▶ PROBLEM REQUIREMENTS:
Every record should be written out again in full, with no character altered.

_ _ _ _

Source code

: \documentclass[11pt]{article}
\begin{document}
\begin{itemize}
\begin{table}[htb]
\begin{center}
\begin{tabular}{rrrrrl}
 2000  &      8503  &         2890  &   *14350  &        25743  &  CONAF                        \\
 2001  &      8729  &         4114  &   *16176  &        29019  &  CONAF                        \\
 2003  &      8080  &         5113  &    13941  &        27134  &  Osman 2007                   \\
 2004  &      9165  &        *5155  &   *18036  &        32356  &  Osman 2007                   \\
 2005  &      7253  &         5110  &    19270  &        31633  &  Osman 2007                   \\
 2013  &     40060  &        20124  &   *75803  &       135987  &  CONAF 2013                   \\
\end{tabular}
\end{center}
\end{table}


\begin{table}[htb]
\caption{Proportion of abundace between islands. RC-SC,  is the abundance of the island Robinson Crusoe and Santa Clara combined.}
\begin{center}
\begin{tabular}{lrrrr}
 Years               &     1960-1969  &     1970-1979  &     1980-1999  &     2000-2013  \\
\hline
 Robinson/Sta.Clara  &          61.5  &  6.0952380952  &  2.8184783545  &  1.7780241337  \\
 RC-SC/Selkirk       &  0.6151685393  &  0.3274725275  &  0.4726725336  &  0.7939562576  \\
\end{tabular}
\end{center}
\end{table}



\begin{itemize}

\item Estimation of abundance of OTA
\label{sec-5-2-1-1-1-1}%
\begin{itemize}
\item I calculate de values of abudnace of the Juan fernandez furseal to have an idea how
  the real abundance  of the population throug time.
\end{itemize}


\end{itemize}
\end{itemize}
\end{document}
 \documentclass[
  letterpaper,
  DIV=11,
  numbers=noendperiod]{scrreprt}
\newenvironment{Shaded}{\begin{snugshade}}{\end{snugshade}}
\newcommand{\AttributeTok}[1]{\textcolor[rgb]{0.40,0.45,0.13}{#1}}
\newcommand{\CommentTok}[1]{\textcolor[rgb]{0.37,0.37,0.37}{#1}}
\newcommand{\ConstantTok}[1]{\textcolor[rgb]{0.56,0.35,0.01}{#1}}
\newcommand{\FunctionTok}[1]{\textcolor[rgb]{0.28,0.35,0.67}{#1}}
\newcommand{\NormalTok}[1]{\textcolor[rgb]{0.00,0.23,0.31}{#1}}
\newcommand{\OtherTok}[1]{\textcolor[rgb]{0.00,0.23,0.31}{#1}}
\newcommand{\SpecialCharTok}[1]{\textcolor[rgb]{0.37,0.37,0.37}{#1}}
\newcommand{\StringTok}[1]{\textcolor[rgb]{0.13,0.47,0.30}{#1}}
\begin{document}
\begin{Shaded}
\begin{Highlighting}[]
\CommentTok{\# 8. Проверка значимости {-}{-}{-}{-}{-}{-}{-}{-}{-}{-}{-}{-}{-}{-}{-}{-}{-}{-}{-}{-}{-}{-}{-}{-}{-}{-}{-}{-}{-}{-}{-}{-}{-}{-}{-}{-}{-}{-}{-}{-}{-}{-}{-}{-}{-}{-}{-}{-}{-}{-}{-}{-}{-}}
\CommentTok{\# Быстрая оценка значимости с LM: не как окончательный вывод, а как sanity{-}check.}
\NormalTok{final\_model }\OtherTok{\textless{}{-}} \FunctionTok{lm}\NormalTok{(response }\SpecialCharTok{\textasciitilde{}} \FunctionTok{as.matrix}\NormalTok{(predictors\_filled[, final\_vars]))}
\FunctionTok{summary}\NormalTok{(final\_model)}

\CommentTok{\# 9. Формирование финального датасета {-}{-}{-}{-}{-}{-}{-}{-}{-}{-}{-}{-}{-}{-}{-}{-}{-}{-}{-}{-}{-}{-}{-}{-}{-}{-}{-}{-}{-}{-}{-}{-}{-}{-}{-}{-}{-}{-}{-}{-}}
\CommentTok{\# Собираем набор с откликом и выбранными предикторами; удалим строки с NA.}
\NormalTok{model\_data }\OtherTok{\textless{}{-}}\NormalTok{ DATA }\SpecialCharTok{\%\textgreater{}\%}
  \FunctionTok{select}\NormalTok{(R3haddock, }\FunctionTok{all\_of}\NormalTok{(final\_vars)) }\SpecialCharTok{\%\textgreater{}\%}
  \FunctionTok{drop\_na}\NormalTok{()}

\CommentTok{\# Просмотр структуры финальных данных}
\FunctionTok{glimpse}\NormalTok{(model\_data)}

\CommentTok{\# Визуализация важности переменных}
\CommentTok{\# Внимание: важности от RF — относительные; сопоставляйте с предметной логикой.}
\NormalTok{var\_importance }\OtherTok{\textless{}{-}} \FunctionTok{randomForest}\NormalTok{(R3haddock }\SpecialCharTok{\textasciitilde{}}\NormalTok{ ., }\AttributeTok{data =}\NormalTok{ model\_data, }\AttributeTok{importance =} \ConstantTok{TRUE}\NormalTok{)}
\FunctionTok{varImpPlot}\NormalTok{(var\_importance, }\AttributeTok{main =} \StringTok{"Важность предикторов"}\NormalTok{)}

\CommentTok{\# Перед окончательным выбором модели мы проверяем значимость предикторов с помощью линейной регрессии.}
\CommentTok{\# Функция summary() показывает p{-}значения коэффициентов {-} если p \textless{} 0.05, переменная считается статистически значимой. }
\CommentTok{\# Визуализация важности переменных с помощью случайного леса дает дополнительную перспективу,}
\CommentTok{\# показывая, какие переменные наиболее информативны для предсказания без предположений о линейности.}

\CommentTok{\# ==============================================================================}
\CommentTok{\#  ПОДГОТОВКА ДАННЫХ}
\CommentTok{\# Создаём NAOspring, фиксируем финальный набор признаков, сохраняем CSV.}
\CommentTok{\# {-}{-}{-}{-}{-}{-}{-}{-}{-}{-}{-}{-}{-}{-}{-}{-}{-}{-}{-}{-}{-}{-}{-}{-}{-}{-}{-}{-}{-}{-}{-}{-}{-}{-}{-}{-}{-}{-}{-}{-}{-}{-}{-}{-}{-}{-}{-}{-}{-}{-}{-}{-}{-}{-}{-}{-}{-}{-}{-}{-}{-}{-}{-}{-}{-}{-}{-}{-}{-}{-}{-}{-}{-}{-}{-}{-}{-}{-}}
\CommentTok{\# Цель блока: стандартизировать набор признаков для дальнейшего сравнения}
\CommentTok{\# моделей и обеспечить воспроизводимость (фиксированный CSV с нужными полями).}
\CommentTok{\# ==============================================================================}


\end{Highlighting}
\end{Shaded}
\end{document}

_ _ _ _

▶ ANSWER:
Source code

: \documentclass[11pt]{article}
\begin{document}
\begin{itemize}
\begin{table}[htb]
\begin{center}
\begin{tabular}{rrrrrl}
 2000  &      8503  &         2890  &   *14350  &        25743  &  CONAF                        \\
 2001  &      8729  &         4114  &   *16176  &        29019  &  CONAF                        \\
 2003  &      8080  &         5113  &    13941  &        27134  &  Osman 2007                   \\
 2004  &      9165  &        *5155  &   *18036  &        32356  &  Osman 2007                   \\
 2005  &      7253  &         5110  &    19270  &        31633  &  Osman 2007                   \\
 2013  &     40060  &        20124  &   *75803  &       135987  &  CONAF 2013                   \\
\end{tabular}
\end{center}
\end{table}


\begin{table}[htb]
\caption{Proportion of abundace between islands. RC-SC,  is the abundance of the island Robinson Crusoe and Santa Clara combined.}
\begin{center}
\begin{tabular}{lrrrr}
 Years               &     1960-1969  &     1970-1979  &     1980-1999  &     2000-2013  \\
\hline
 Robinson/Sta.Clara  &          61.5  &  6.0952380952  &  2.8184783545  &  1.7780241337  \\
 RC-SC/Selkirk       &  0.6151685393  &  0.3274725275  &  0.4726725336  &  0.7939562576  \\
\end{tabular}
\end{center}
\end{table}



\begin{itemize}

\item Estimation of abundance of OTA
\label{sec-5-2-1-1-1-1}%
\begin{itemize}
\item I calculate de values of abudnace of the Juan fernandez furseal to have an idea how
  the real abundance  of the population throug time.
\end{itemize}


\end{itemize}
\end{itemize}
\end{document}
 \documentclass[
  letterpaper,
  DIV=11,
  numbers=noendperiod]{scrreprt}
\newenvironment{Shaded}{\begin{snugshade}}{\end{snugshade}}
\newcommand{\AttributeTok}[1]{\textcolor[rgb]{0.40,0.45,0.13}{#1}}
\newcommand{\CommentTok}[1]{\textcolor[rgb]{0.37,0.37,0.37}{#1}}
\newcommand{\ConstantTok}[1]{\textcolor[rgb]{0.56,0.35,0.01}{#1}}
\newcommand{\FunctionTok}[1]{\textcolor[rgb]{0.28,0.35,0.67}{#1}}
\newcommand{\NormalTok}[1]{\textcolor[rgb]{0.00,0.23,0.31}{#1}}
\newcommand{\OtherTok}[1]{\textcolor[rgb]{0.00,0.23,0.31}{#1}}
\newcommand{\SpecialCharTok}[1]{\textcolor[rgb]{0.37,0.37,0.37}{#1}}
\newcommand{\StringTok}[1]{\textcolor[rgb]{0.13,0.47,0.30}{#1}}
\begin{document}
\begin{Shaded}
\begin{Highlighting}[]
\CommentTok{\# 8. Проверка значимости {-}{-}{-}{-}{-}{-}{-}{-}{-}{-}{-}{-}{-}{-}{-}{-}{-}{-}{-}{-}{-}{-}{-}{-}{-}{-}{-}{-}{-}{-}{-}{-}{-}{-}{-}{-}{-}{-}{-}{-}{-}{-}{-}{-}{-}{-}{-}{-}{-}{-}{-}{-}{-}}
\CommentTok{\# Быстрая оценка значимости с LM: не как окончательный вывод, а как sanity{-}check.}
\NormalTok{final\_model }\OtherTok{\textless{}{-}} \FunctionTok{lm}\NormalTok{(response }\SpecialCharTok{\textasciitilde{}} \FunctionTok{as.matrix}\NormalTok{(predictors\_filled[, final\_vars]))}
\FunctionTok{summary}\NormalTok{(final\_model)}

\CommentTok{\# 9. Формирование финального датасета {-}{-}{-}{-}{-}{-}{-}{-}{-}{-}{-}{-}{-}{-}{-}{-}{-}{-}{-}{-}{-}{-}{-}{-}{-}{-}{-}{-}{-}{-}{-}{-}{-}{-}{-}{-}{-}{-}{-}{-}}
\CommentTok{\# Собираем набор с откликом и выбранными предикторами; удалим строки с NA.}
\NormalTok{model\_data }\OtherTok{\textless{}{-}}\NormalTok{ DATA }\SpecialCharTok{\%\textgreater{}\%}
  \FunctionTok{select}\NormalTok{(R3haddock, }\FunctionTok{all\_of}\NormalTok{(final\_vars)) }\SpecialCharTok{\%\textgreater{}\%}
  \FunctionTok{drop\_na}\NormalTok{()}

\CommentTok{\# Просмотр структуры финальных данных}
\FunctionTok{glimpse}\NormalTok{(model\_data)}

\CommentTok{\# Визуализация важности переменных}
\CommentTok{\# Внимание: важности от RF — относительные; сопоставляйте с предметной логикой.}
\NormalTok{var\_importance }\OtherTok{\textless{}{-}} \FunctionTok{randomForest}\NormalTok{(R3haddock }\SpecialCharTok{\textasciitilde{}}\NormalTok{ ., }\AttributeTok{data =}\NormalTok{ model\_data, }\AttributeTok{importance =} \ConstantTok{TRUE}\NormalTok{)}
\FunctionTok{varImpPlot}\NormalTok{(var\_importance, }\AttributeTok{main =} \StringTok{"Важность предикторов"}\NormalTok{)}

\CommentTok{\# Перед окончательным выбором модели мы проверяем значимость предикторов с помощью линейной регрессии.}
\CommentTok{\# Функция summary() показывает p{-}значения коэффициентов {-} если p \textless{} 0.05, переменная считается статистически значимой. }
\CommentTok{\# Визуализация важности переменных с помощью случайного леса дает дополнительную перспективу,}
\CommentTok{\# показывая, какие переменные наиболее информативны для предсказания без предположений о линейности.}

\CommentTok{\# ==============================================================================}
\CommentTok{\#  ПОДГОТОВКА ДАННЫХ}
\CommentTok{\# Создаём NAOspring, фиксируем финальный набор признаков, сохраняем CSV.}
\CommentTok{\# {-}{-}{-}{-}{-}{-}{-}{-}{-}{-}{-}{-}{-}{-}{-}{-}{-}{-}{-}{-}{-}{-}{-}{-}{-}{-}{-}{-}{-}{-}{-}{-}{-}{-}{-}{-}{-}{-}{-}{-}{-}{-}{-}{-}{-}{-}{-}{-}{-}{-}{-}{-}{-}{-}{-}{-}{-}{-}{-}{-}{-}{-}{-}{-}{-}{-}{-}{-}{-}{-}{-}{-}{-}{-}{-}{-}{-}{-}}
\CommentTok{\# Цель блока: стандартизировать набор признаков для дальнейшего сравнения}
\CommentTok{\# моделей и обеспечить воспроизводимость (фиксированный CSV с нужными полями).}
\CommentTok{\# ==============================================================================}


\end{Highlighting}
\end{Shaded}
\end{document}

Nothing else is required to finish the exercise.